Sabarmati Ashram also known as Gandhi Ashram, Harijan Ashram, or Satyagraha Ashram is located in the Sabarmati suburb of Ahmedabad, Gujarat, adjoining the Ashram Road, on the banks of the River Sabarmati, four miles from the town hall. Gandhi stayed at the Ashram from 1915 to 1933 later on the Ashram was disbanded. The Ashram is a witness to many important historical events. Originally it was called the Satyagraha Ashram, reflecting the movement toward passive resistance launched by the Mahatma. It was also from here on 12 March 1930 that Gandhi launched the famous Dandi March 241 miles from the Ashram (with 78 companions) in protest of the British Salt Law, which taxed Indian salt in an effort to promote sales of British salt in India. Generally called Mahatma Gandhi, who lived there for about twelve years along with his wife, Kasturba Gandhi. In recognition of the significant influence that this march had on the Indian independence movement the Indian government has established the ashram as a national monument.
Today, this ashram is basically a museum, known as Gandhi Smarak Sangrahalaya. Along with the museum, this ashram houses a library, auditorium and photo galleries depicting the life of Mahatma Gandhi. Consequently the exhibits on view depict the vivid and historic events of Gandhiji’s life. There are books, manuscripts and photocopies of his correspondence, photographs of Gandhiji with his wife Kasturba and other ashram associates, life size oil paintings and actual relics like his writing desk and spinning wheel.
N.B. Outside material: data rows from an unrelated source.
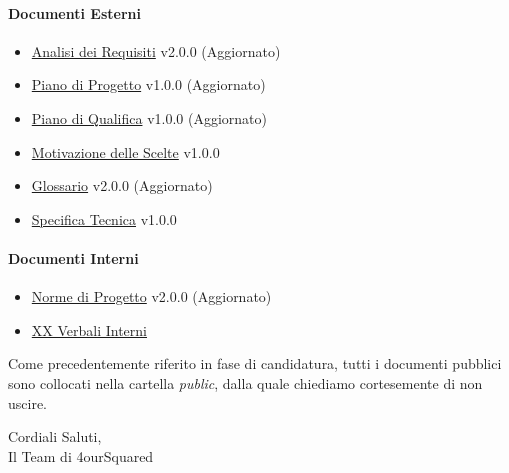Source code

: \documentclass[12pt, a4paper]{article}
\begin{document}
\paragraph{Documenti Esterni}
\begin{itemize}
    \item \href{https://github.com/4ourSquared/LumosMinima/tree/main/public/esterni/analisi_dei_requisiti_v1.0.0.pdf}{Analisi dei Requisiti} v2.0.0 (Aggiornato)
    \item \href{https://github.com/4ourSquared/LumosMinima/tree/main/public/esterni/piano_di_progetto_v1.0.0.pdf}{Piano di Progetto} v1.0.0 (Aggiornato)
    \item \href{https://github.com/4ourSquared/LumosMinima/tree/main/public/esterni/piano_di_qualifica_v1.0.0.pdf}{Piano di Qualifica} v1.0.0 (Aggiornato)
    \item \href{https://github.com/4ourSquared/LumosMinima/tree/main/public/esterni/motivazione_scelte_v1.0.0.pdf}{Motivazione delle Scelte} v1.0.0
    \item \href{https://github.com/4ourSquared/LumosMinima/tree/main/public/esterni/glossario_v1.0.0.pdf}{Glossario} v2.0.0 (Aggiornato)
    \item \href{https://github.com/4ourSquared/LumosMinima/tree/main/public/esterni/specifica_tecnica_v1.0.0.pdf}{Specifica Tecnica} v1.0.0
\end{itemize}
\paragraph{Documenti Interni}
\begin{itemize}
    \item \href{https://github.com/4ourSquared/LumosMinima/tree/main/public/interni/norme_di_progetto_v1.0.0.pdf}{Norme di Progetto} v2.0.0 (Aggiornato)
    \item \href{https://github.com/4ourSquared/LumosMinima/tree/main/public/interni/verbali}{XX Verbali Interni}
\end{itemize}


Come precedentemente riferito in fase di candidatura, tutti i documenti pubblici sono collocati nella cartella \textit{public}, dalla quale chiediamo cortesemente di non uscire.

\begin{flushright}
    Cordiali Saluti,\\
    Il Team di 4ourSquared
    \end{flushright}
\end{document}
Upon returning from South Africa on January 9, 1915, Mohandas Karamchand Gandhi was in search for a place to settle himself and a small group of relatives and associates who were with him in the African struggle. Gandhi’s first Ashram in India was established in the Kochrab area of Ahmedabad on 25 May 1915. The Ashram was then shifted on 17 June 1917 to a piece of open land on the banks of the river Sabarmati because Gandhi wanted to carry out various activities such as farming and animal husbandry, in addition to other pursuits which called for the need of a much larger area of useable land, the ashram was relocated to an area of thirty-six acres on the banks of the river Sabarmati, and it came to be known as the Sabarmati Ashram. It was believed that this is one of the ancient ashram site of Dadhichi Rishi who had donated his bones for a righteous war, but his main ashram lies in Naimisharanya, near Lucknow, Uttar Pradesh; it is between a jail and a crematorium, and he believed that a satyagrahi has invariably to go to either place. Mahatma Gandhi said, “This is the right place for our activities to carry on the search for truth and develop fearlessness, for on one side are the iron bolts of the foreigners, and on the other the thunderbolts of Mother Nature”.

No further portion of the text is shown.